### Saved entries
____________

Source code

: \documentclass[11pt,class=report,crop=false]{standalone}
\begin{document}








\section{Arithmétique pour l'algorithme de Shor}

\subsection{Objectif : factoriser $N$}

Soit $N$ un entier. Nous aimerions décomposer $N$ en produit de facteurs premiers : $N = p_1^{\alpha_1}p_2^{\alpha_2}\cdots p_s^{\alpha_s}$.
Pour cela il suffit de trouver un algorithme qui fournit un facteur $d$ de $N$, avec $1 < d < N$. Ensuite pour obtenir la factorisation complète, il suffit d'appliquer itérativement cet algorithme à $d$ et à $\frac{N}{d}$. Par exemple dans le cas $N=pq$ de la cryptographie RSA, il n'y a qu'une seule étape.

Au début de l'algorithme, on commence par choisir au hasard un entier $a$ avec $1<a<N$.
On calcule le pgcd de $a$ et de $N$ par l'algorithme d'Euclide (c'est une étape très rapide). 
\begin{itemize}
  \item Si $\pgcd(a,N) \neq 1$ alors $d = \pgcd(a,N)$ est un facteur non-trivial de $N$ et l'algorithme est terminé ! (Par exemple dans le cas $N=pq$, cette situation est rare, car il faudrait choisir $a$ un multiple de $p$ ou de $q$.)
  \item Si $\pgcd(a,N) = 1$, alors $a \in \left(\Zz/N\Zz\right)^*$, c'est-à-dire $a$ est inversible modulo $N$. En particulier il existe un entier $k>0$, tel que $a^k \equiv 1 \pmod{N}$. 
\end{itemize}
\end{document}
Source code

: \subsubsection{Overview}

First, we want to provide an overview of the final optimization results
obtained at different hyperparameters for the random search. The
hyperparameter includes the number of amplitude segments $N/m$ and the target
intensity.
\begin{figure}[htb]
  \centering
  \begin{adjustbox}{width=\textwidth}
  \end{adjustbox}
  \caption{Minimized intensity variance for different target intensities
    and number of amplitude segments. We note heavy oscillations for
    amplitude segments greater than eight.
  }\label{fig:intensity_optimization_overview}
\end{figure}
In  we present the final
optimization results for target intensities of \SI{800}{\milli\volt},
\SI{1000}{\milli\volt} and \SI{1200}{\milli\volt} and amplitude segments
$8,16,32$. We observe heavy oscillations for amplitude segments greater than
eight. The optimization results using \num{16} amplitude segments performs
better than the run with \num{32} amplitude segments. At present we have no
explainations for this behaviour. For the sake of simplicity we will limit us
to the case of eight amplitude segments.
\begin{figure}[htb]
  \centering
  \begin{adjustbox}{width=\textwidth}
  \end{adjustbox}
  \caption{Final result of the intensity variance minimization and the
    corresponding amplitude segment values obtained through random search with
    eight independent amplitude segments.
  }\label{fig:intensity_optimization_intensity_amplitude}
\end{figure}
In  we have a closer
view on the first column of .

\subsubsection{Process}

____________

### Problem description
Reproduce the data above in full, with no line missing.

### Expected answer
Source code

: \documentclass[11pt,class=report,crop=false]{standalone}
\begin{document}








\section{Arithmétique pour l'algorithme de Shor}

\subsection{Objectif : factoriser $N$}

Soit $N$ un entier. Nous aimerions décomposer $N$ en produit de facteurs premiers : $N = p_1^{\alpha_1}p_2^{\alpha_2}\cdots p_s^{\alpha_s}$.
Pour cela il suffit de trouver un algorithme qui fournit un facteur $d$ de $N$, avec $1 < d < N$. Ensuite pour obtenir la factorisation complète, il suffit d'appliquer itérativement cet algorithme à $d$ et à $\frac{N}{d}$. Par exemple dans le cas $N=pq$ de la cryptographie RSA, il n'y a qu'une seule étape.

Au début de l'algorithme, on commence par choisir au hasard un entier $a$ avec $1<a<N$.
On calcule le pgcd de $a$ et de $N$ par l'algorithme d'Euclide (c'est une étape très rapide). 
\begin{itemize}
  \item Si $\pgcd(a,N) \neq 1$ alors $d = \pgcd(a,N)$ est un facteur non-trivial de $N$ et l'algorithme est terminé ! (Par exemple dans le cas $N=pq$, cette situation est rare, car il faudrait choisir $a$ un multiple de $p$ ou de $q$.)
  \item Si $\pgcd(a,N) = 1$, alors $a \in \left(\Zz/N\Zz\right)^*$, c'est-à-dire $a$ est inversible modulo $N$. En particulier il existe un entier $k>0$, tel que $a^k \equiv 1 \pmod{N}$. 
\end{itemize}
\end{document}
Source code

: \subsubsection{Overview}

First, we want to provide an overview of the final optimization results
obtained at different hyperparameters for the random search. The
hyperparameter includes the number of amplitude segments $N/m$ and the target
intensity.
\begin{figure}[htb]
  \centering
  \begin{adjustbox}{width=\textwidth}
  \end{adjustbox}
  \caption{Minimized intensity variance for different target intensities
    and number of amplitude segments. We note heavy oscillations for
    amplitude segments greater than eight.
  }\label{fig:intensity_optimization_overview}
\end{figure}
In  we present the final
optimization results for target intensities of \SI{800}{\milli\volt},
\SI{1000}{\milli\volt} and \SI{1200}{\milli\volt} and amplitude segments
$8,16,32$. We observe heavy oscillations for amplitude segments greater than
eight. The optimization results using \num{16} amplitude segments performs
better than the run with \num{32} amplitude segments. At present we have no
explainations for this behaviour. For the sake of simplicity we will limit us
to the case of eight amplitude segments.
\begin{figure}[htb]
  \centering
  \begin{adjustbox}{width=\textwidth}
  \end{adjustbox}
  \caption{Final result of the intensity variance minimization and the
    corresponding amplitude segment values obtained through random search with
    eight independent amplitude segments.
  }\label{fig:intensity_optimization_intensity_amplitude}
\end{figure}
In  we have a closer
view on the first column of .

\subsubsection{Process}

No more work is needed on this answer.